- _DIRECTIONS_
Transcribe each line of the material as it is, and drop any picture.

▬▬▬

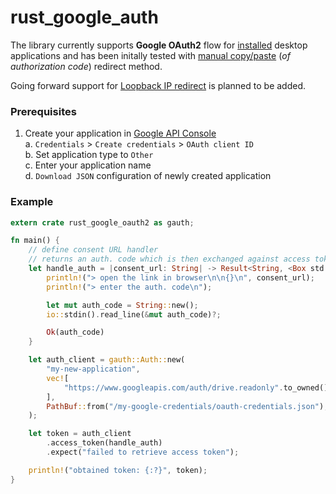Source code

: rust_google_auth
================

The library currently supports **Google OAuth2** flow for [installed](https://developers.google.com/identity/protocols/OAuth2?hl=en_US#installed) desktop applications and has been initally tested with [manual copy/paste](https://developers.google.com/identity/protocols/OAuth2InstalledApp#redirect-uri_oob-manual) (_of authorization code_) redirect method.

Going forward support for [Loopback IP redirect](https://developers.google.com/identity/protocols/OAuth2InstalledApp#redirect-uri_loopback) is planned to be added.

### Prerequisites

1. Create your application in [Google API Console](https://console.developers.google.com/apis/credentials)  
   a. `Credentials` > `Create credentials` > `OAuth client ID`  
   b. Set application type to `Other`  
   c. Enter your application name  
   d. `Download JSON` configuration of newly created application  

### Example

```rust
extern crate rust_google_oauth2 as gauth;

fn main() {
    // define consent URL handler
    // returns an auth. code which is then exchanged against access token
    let handle_auth = |consent_url: String| -> Result<String, <Box std:error:Error>> {
        println!("> open the link in browser\n\n{}\n", consent_url);
        println!("> enter the auth. code\n");

        let mut auth_code = String::new();
        io::stdin().read_line(&mut auth_code)?;

        Ok(auth_code)
    }

    let auth_client = gauth::Auth::new(
        "my-new-application",
        vec![
            "https://www.googleapis.com/auth/drive.readonly".to_owned(),
        ],
        PathBuf::from("/my-google-credentials/oauth-credentials.json"),
    );

    let token = auth_client
        .access_token(handle_auth)
        .expect("failed to retrieve access token");

    println!("obtained token: {:?}", token);
}
```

▬▬▬

- _TASK RESPONSE_
Source code

: rust_google_auth
================

The library currently supports **Google OAuth2** flow for [installed](https://developers.google.com/identity/protocols/OAuth2?hl=en_US#installed) desktop applications and has been initally tested with [manual copy/paste](https://developers.google.com/identity/protocols/OAuth2InstalledApp#redirect-uri_oob-manual) (_of authorization code_) redirect method.

Going forward support for [Loopback IP redirect](https://developers.google.com/identity/protocols/OAuth2InstalledApp#redirect-uri_loopback) is planned to be added.

### Prerequisites

1. Create your application in [Google API Console](https://console.developers.google.com/apis/credentials)  
   a. `Credentials` > `Create credentials` > `OAuth client ID`  
   b. Set application type to `Other`  
   c. Enter your application name  
   d. `Download JSON` configuration of newly created application  

### Example

```rust
extern crate rust_google_oauth2 as gauth;

fn main() {
    // define consent URL handler
    // returns an auth. code which is then exchanged against access token
    let handle_auth = |consent_url: String| -> Result<String, <Box std:error:Error>> {
        println!("> open the link in browser\n\n{}\n", consent_url);
        println!("> enter the auth. code\n");

        let mut auth_code = String::new();
        io::stdin().read_line(&mut auth_code)?;

        Ok(auth_code)
    }

    let auth_client = gauth::Auth::new(
        "my-new-application",
        vec![
            "https://www.googleapis.com/auth/drive.readonly".to_owned(),
        ],
        PathBuf::from("/my-google-credentials/oauth-credentials.json"),
    );

    let token = auth_client
        .access_token(handle_auth)
        .expect("failed to retrieve access token");

    println!("obtained token: {:?}", token);
}
```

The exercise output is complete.